Brisport Supports Moratorium on Charters as Schools Ready to Reopen


Jabari Brisport, the Democratic Party nominee for State Senate District 25 covering Fort Greene, Boerum Hill, Red Hook, Bedford-Stuyvesant, Sunset Park, Gowanus, and Park Slope, said this week that he supports a moratorium on public charter schools so money can be spent on funding the regular public education system.

Brisport’s comments came as COVID-19 rates have steadily dropped to below one percent and schools are set to reopen via blended or remote learning on September 10. It also comes as there are growing concerns from both parents and faculty to not reopen schools, or at least modify plans to guarantee student’s safety amid warnings of a $2.3 billion budget cut and 9,000 resulting teacher layoffs from Chancellor Richard Carranza, reported Chalkbeat recently.  

Jabari Brisport

Brisport, a public school teacher and United Federation of Teachers (UFT) union member, has said that charter schools are less accountable because they are privately managed and therefore take away from a transparent school system.

“We should really empower our public schools and make sure they’re fully funded.
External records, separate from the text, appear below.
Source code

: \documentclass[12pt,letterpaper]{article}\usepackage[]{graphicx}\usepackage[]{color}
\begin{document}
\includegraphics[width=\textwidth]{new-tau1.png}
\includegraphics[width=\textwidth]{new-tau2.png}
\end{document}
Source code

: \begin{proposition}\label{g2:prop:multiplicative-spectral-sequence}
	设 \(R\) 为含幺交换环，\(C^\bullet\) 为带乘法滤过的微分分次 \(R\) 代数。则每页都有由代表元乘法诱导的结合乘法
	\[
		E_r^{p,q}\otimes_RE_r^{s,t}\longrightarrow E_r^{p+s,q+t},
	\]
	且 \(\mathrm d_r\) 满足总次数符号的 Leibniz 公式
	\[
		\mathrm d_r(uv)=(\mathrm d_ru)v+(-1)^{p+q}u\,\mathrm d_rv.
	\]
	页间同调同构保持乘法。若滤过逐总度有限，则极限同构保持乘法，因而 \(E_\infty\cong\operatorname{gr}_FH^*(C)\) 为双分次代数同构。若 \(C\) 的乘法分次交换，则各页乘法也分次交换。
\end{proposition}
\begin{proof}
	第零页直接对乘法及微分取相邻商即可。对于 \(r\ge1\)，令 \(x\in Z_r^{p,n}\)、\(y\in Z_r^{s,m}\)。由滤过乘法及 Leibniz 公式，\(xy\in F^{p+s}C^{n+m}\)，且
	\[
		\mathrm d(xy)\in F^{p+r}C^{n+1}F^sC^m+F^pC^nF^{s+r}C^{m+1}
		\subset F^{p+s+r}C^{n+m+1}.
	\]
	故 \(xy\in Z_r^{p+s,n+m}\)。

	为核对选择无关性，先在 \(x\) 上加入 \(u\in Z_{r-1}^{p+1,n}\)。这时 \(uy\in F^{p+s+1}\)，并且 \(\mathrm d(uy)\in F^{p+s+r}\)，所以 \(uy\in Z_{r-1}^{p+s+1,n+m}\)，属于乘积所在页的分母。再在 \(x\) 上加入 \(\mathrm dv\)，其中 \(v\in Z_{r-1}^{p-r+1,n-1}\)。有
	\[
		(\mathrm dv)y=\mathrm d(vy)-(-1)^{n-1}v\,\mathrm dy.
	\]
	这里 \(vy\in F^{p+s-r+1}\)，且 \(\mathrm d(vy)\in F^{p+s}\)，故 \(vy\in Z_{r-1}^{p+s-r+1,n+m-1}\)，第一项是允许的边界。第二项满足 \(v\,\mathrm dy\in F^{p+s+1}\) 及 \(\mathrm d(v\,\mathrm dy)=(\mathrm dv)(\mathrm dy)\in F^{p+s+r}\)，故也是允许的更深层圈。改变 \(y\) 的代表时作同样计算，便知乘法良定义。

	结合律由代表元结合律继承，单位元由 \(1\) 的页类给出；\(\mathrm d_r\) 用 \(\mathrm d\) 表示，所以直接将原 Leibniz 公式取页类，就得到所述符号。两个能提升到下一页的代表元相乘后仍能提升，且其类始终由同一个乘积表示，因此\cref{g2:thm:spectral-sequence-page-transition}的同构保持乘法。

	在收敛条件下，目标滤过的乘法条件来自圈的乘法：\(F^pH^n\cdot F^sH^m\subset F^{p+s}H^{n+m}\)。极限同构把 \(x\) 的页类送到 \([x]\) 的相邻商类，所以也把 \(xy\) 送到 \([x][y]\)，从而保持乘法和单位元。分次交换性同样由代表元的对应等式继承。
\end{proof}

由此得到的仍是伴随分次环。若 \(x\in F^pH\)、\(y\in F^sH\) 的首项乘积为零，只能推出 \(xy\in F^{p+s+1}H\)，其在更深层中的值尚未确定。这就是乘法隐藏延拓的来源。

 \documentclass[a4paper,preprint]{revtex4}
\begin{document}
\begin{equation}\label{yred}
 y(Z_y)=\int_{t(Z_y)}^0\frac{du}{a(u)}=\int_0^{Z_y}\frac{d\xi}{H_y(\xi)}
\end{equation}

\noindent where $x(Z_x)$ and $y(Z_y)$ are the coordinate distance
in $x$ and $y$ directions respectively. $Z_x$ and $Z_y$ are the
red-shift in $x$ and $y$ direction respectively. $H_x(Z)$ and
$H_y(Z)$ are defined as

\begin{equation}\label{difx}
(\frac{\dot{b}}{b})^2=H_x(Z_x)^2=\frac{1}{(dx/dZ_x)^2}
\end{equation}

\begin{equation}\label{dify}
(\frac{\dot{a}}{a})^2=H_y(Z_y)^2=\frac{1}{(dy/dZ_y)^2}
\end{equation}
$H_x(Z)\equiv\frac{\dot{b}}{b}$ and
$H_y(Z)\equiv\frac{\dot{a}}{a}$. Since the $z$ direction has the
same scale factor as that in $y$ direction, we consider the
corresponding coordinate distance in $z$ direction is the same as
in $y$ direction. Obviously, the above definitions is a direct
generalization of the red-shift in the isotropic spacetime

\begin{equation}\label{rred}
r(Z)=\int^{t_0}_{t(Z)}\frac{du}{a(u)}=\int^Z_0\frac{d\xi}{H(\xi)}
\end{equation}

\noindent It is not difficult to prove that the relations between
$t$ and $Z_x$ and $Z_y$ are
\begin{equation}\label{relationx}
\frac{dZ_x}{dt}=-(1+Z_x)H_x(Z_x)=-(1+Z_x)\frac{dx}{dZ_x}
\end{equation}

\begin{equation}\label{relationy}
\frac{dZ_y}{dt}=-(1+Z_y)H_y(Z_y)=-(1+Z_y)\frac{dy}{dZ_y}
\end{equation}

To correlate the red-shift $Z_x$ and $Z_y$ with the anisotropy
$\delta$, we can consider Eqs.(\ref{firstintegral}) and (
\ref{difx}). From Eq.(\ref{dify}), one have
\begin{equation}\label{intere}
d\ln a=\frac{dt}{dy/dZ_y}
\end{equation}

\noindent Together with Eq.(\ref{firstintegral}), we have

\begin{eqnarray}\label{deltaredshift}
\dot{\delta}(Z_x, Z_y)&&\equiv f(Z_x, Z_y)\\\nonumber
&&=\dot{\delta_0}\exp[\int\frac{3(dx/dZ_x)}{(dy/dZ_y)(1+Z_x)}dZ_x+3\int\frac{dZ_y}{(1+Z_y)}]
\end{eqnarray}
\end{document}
Gaps happen when some schools get resources and others don’t. It’s the jobs of politicians to make sure we have equity in education,” said Brisport.  

Brisport emphasized that both teachers and parents want safe, quality, and fully funded schools, with smaller class sizes and more services for students. He said the state has “long failed in its promise to fully fund schools” when asked about the possible cuts to schools.

“The looming education cuts are the result of Governor Cuomo‘s refusal to raise revenue by taxing the wealthiest New Yorkers. We cannot continue to prioritize the comfort of the richest New Yorkers over the basic educational needs of our students.  We need safe facilities, smaller class sizes, more counselors and social workers, and just working conditions for all public educators. All of this requires fully funding every public school,” said Brisport.

Brisport’s thoughts on charter schools come as thousands of parents in Brisport’s district – particularly Black parents – have enrolled their children in charter schools as regular public schools in low-income neighborhoods have continually been low-performing in giving students a basic education.

Charter schools operate independently of the Department of Education (DOE), and if “they do not meet their goals, can be closed.” 

However, polls indicate in Central Brooklyn, Harlem and the South Bronx, charter schools outperform traditional district schools in both math and English language arts (ELA). 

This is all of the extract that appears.